> Activity
Only the lines from the one with "## Features" to the end of the data below should be returned, each exactly as it stands.

:: Material for this exercise

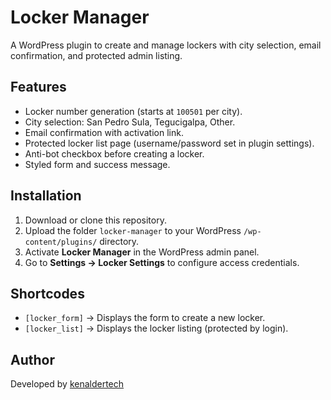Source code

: # Locker Manager

A WordPress plugin to create and manage lockers with city selection, email confirmation, and protected admin listing.

## Features  
- Locker number generation (starts at `100501` per city).
- City selection: San Pedro Sula, Tegucigalpa, Other.
- Email confirmation with activation link.
- Protected locker list page (username/password set in plugin settings).
- Anti-bot checkbox before creating a locker.
- Styled form and success message.

## Installation
1. Download or clone this repository.
2. Upload the folder `locker-manager` to your WordPress `/wp-content/plugins/` directory.
3. Activate **Locker Manager** in the WordPress admin panel.
4. Go to **Settings → Locker Settings** to configure access credentials.

## Shortcodes
- `[locker_form]` → Displays the form to create a new locker.
- `[locker_list]` → Displays the locker listing (protected by login).

## Author
Developed by [kenaldertech](https://github.com/kenaldertech)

::::

> Solution below
## Features  
- Locker number generation (starts at `100501` per city).
- City selection: San Pedro Sula, Tegucigalpa, Other.
- Email confirmation with activation link.
- Protected locker list page (username/password set in plugin settings).
- Anti-bot checkbox before creating a locker.
- Styled form and success message.

## Installation
1. Download or clone this repository.
2. Upload the folder `locker-manager` to your WordPress `/wp-content/plugins/` directory.
3. Activate **Locker Manager** in the WordPress admin panel.
4. Go to **Settings → Locker Settings** to configure access credentials.

## Shortcodes
- `[locker_form]` → Displays the form to create a new locker.
- `[locker_list]` → Displays the locker listing (protected by login).

## Author
Developed by [kenaldertech](https://github.com/kenaldertech)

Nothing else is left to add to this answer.